Nowadays, across Sapa’s mountainous villages, people often
associate wealth with cardamom. If you walk in the forests and smell a pleasant
and refreshing fragrance lingering in the air, you should know you are near a
filed of cardamom. When you cross a village and find a house with sharp
fragrance persisting in the yard, on doors and columns, you should know that
such house just had a bumper harvest of cardamom. At the beginning of the
season in September, people set up kilns in low wooden house at the entrance of
each village to dry the fruit, producing thin layers of white smoke and
emitting an unmistakable fragrance.
Cardamom is used as a spice in meals. A pot of Pho broth is
not mouth- watering without the flavor of cardamom. Chinese people add it in
their high –end menus. Black –boned chicken soup stewed with cardamom or fish
steamed with it are among their favorite dishes. Traders buy cardamom from Sapa
in bulk and sell it to Chinese chefs. For several years, A H’mong or Dao
household in Sapa who owned a medium-sized cardamom field could earn tens of
millions of Dong preseason. Some families could even afford a car. Thanks to
this spice, every family has a color TV set and motorbikes.

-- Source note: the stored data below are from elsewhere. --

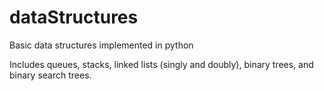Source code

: # dataStructures
Basic data structures implemented in python

Includes queues, stacks, linked lists (singly and doubly), binary trees, and binary search trees.

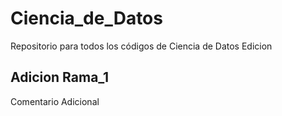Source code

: # Ciencia_de_Datos
Repositorio para todos los códigos de Ciencia de Datos
Edicion

## Adicion Rama_1

Comentario Adicional
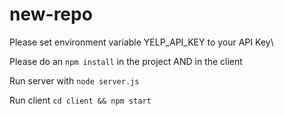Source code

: # new-repo

Please set environment variable YELP_API_KEY to your API Key\

Please do an `npm install` in the project AND in the client

Run server with `node server.js`

Run client `cd client && npm start`

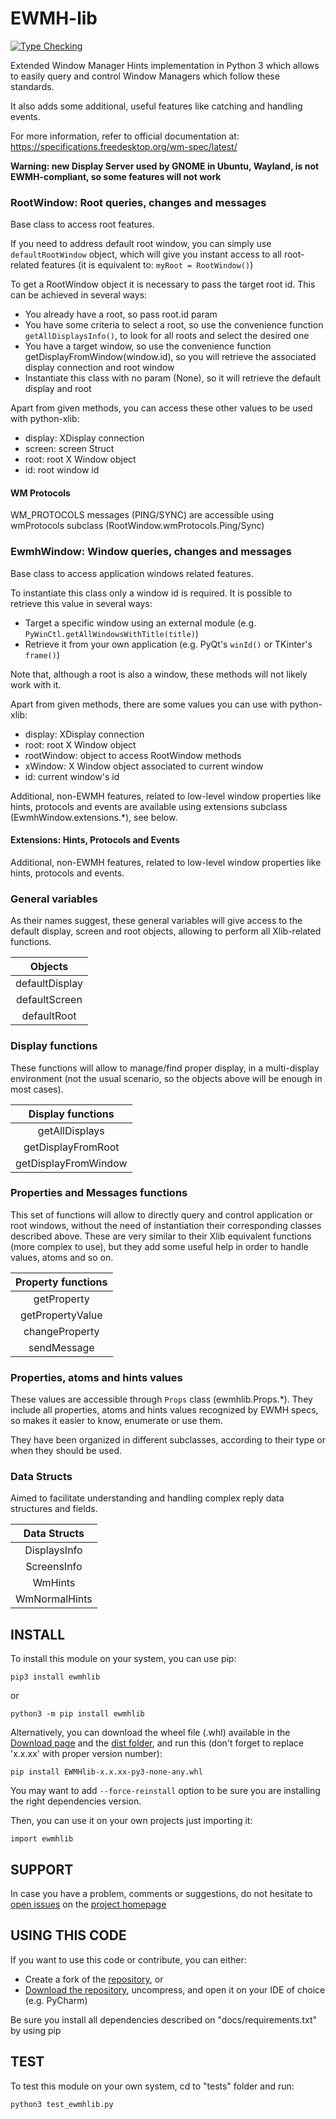 # EWMH-lib
[![Type Checking](https://github.com/Kalmat/EWMHlib/actions/workflows/type-checking.yml/badge.svg)](https://github.com/Kalmat/EWMHlib/actions/workflows/type-checking.yml)

Extended Window Manager Hints implementation in Python 3 which allows to easily query and control 
Window Managers which follow these standards.

It also adds some additional, useful features like catching and handling events.

For more information, refer to official documentation at: https://specifications.freedesktop.org/wm-spec/latest/

**Warning: new Display Server used by GNOME in Ubuntu, Wayland, is not EWMH-compliant, so some features will not work**


### RootWindow: Root queries, changes and messages

Base class to access root features.

If you need to address default root window, you can simply use `defaultRootWindow` object, which will give you
instant access to all root-related features (it is equivalent to: `myRoot = RootWindow()`)

To get a RootWindow object it is necessary to pass the target root id. This can be achieved in several ways:

- You already have a root, so pass root.id param
- You have some criteria to select a root, so use the convenience function `getAllDisplaysInfo()`, to look for all roots and select the desired one
- You have a target window, so use the convenience function getDisplayFromWindow(window.id), so you will retrieve the associated display connection and root window
- Instantiate this class with no param (None), so it will retrieve the default display and root

Apart from given methods, you can access these other values to be used with python-xlib:

- display: XDisplay connection
- screen: screen Struct
- root: root X Window object
- id: root window id


#### WM Protocols

WM_PROTOCOLS messages (PING/SYNC) are accessible using wmProtocols subclass (RootWindow.wmProtocols.Ping/Sync)


### EwmhWindow: Window queries, changes and messages

Base class to access application windows related features.

To instantiate this class only a window id is required. It is possible to retrieve this value in several ways:

- Target a specific window using an external module (e.g. `PyWinCtl.getAllWindowsWithTitle(title)`)
- Retrieve it from your own application (e.g. PyQt's `winId()` or TKinter's `frame()`)

Note that, although a root is also a window, these methods will not likely work with it.

Apart from given methods, there are some values you can use with python-xlib:

- display: XDisplay connection
- root: root X Window object
- rootWindow: object to access RootWindow methods
- xWindow: X Window object associated to current window
- id: current window's id

Additional, non-EWMH features, related to low-level window properties like hints, protocols and events are
available using extensions subclass (EwmhWindow.extensions.*), see below.


#### Extensions: Hints, Protocols and Events

Additional, non-EWMH features, related to low-level window properties like hints, protocols and events.


### General variables

As their names suggest, these general variables will give access to the default display, screen
and root objects, allowing to perform all Xlib-related functions.

|    Objects     |
|:--------------:|
| defaultDisplay |
| defaultScreen  |
|  defaultRoot   |


### Display functions

These functions will allow to manage/find proper display, in a multi-display environment
(not the usual scenario, so the objects above will be enough in most cases).
 

|  Display functions   |
|:--------------------:|
|    getAllDisplays    |
|  getDisplayFromRoot  |
| getDisplayFromWindow |


### Properties and Messages functions  

This set of functions will allow to directly query and control application or root windows, without the
need of instantiation their corresponding classes described above. These are very similar to
their Xlib equivalent functions (more complex to use), but they add some useful help in order to handle 
values, atoms and so on.

|  Property functions  |
|:--------------------:|
|     getProperty      |
|   getPropertyValue   |
|    changeProperty    |
|     sendMessage      |


### Properties, atoms and hints values

These values are accessible through `Props` class (ewmhlib.Props.*). 
They include all properties, atoms and hints values recognized by EWMH specs, so makes it easier 
to know, enumerate or use them.

They have been organized in different subclasses, according to their type or when they should be used.

### Data Structs

Aimed to facilitate understanding and handling complex reply data structures and fields.

| Data Structs  |
|:-------------:|
| DisplaysInfo  |
|  ScreensInfo  |
|    WmHints    |
| WmNormalHints |


## INSTALL <a name="install"></a>

To install this module on your system, you can use pip: 

    pip3 install ewmhlib

or

    python3 -m pip install ewmhlib

Alternatively, you can download the wheel file (.whl) available in the [Download page](https://pypi.org/project/EWMHlib/#files) and the [dist folder](https://github.com/Kalmat/EWMHlib/tree/master/dist), and run this (don't forget to replace 'x.x.xx' with proper version number):

    pip install EWMHlib-x.x.xx-py3-none-any.whl

You may want to add `--force-reinstall` option to be sure you are installing the right dependencies version.

Then, you can use it on your own projects just importing it:

    import ewmhlib

## SUPPORT <a name="support"></a>

In case you have a problem, comments or suggestions, do not hesitate to [open issues](https://github.com/Kalmat/EWMHlib/issues) on the [project homepage](https://github.com/Kalmat/EWMHlib)

## USING THIS CODE <a name="using"></a>

If you want to use this code or contribute, you can either:

* Create a fork of the [repository](https://github.com/Kalmat/EWMHlib), or 
* [Download the repository](https://github.com/Kalmat/EWMHlib/archive/refs/heads/master.zip), uncompress, and open it on your IDE of choice (e.g. PyCharm)

Be sure you install all dependencies described on "docs/requirements.txt" by using pip

## TEST <a name="test"></a>

To test this module on your own system, cd to "tests" folder and run:

    python3 test_ewmhlib.py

Cardamom plants grow wild in forest People used to pick the
fruit for medicinal purposes but paid scant attention to its value. In the 1960
when the central Medicine Company launched a campaign to urge people to plant
herbal trees and purchased their products, cardamom was among such plants. It
was extremely cheap at the time. The tree thrives best under the green shade of
forests where there is 40 percent sunshine, humidity and humus. Therefore, few
agricultural cooperatives grew cardamom plants. Unlike the Tay and the Kinh who
live far from the forest, the H’mong and Dao are living at the edge thereof
were determined to plant cardamom, because it still brought in some money to
trade for staple food.
A cardamom plant looks like a galingale plant and is taller
than an average adult. The purple flower buds sprout in clusters from the foot
of the plant. In April when it gets warmer, flowers start to bloom. But as this
kind of tree is fond of humidity, they hardly bloom if the weather is too dry.
Before the flowers turn into fruit, framers clear the ground around the plants
to give them more air. A cardamom fruit is round and three centimeters in
diameter. When the fruit bunches turn dark red and the pits are firm , hot and
smell acrid, they are ready for harvest.
It is usually not difficult to take care of cardamom trees.
After the harvest, farmers trim part of the surrounding grass to give them
space. These trees grow rapidly, with many new sprouts added every season, thus
forming a large bush after several years. A bush of cardamom can produce over
tens kilograms of fruit per harvest.
The most verdant fields are located in primitive forests by
the gorges, where there is abundant humidity and where the strong wind cannot
break the stems or damage the leaves. The forest canopies act a natural shield
against frost at night and in winter.
For the past few years, the price of cardamom has soared
dramatically, up to 50-60,000 Dong per Kg of dried fruit. Households with large
areas planted to cardamom have become prosperous; sometime they do not even
make the effort to harvest the fruit. Those who do not have as many plants have
no opportunity to expand their cultivation area, as other families have
occupied the land completely.
If you see H’mong girls eat chicken without rice or bread at
a market, or Dao girls in their brand new colorful clothes behind a driver on
motorbike – taxis, it is safe to infer that they families own rich field of
cardamom. If you go to Sapa, It would be a pity not knowing anything about
cardamom, because it is as valuable as gold these days.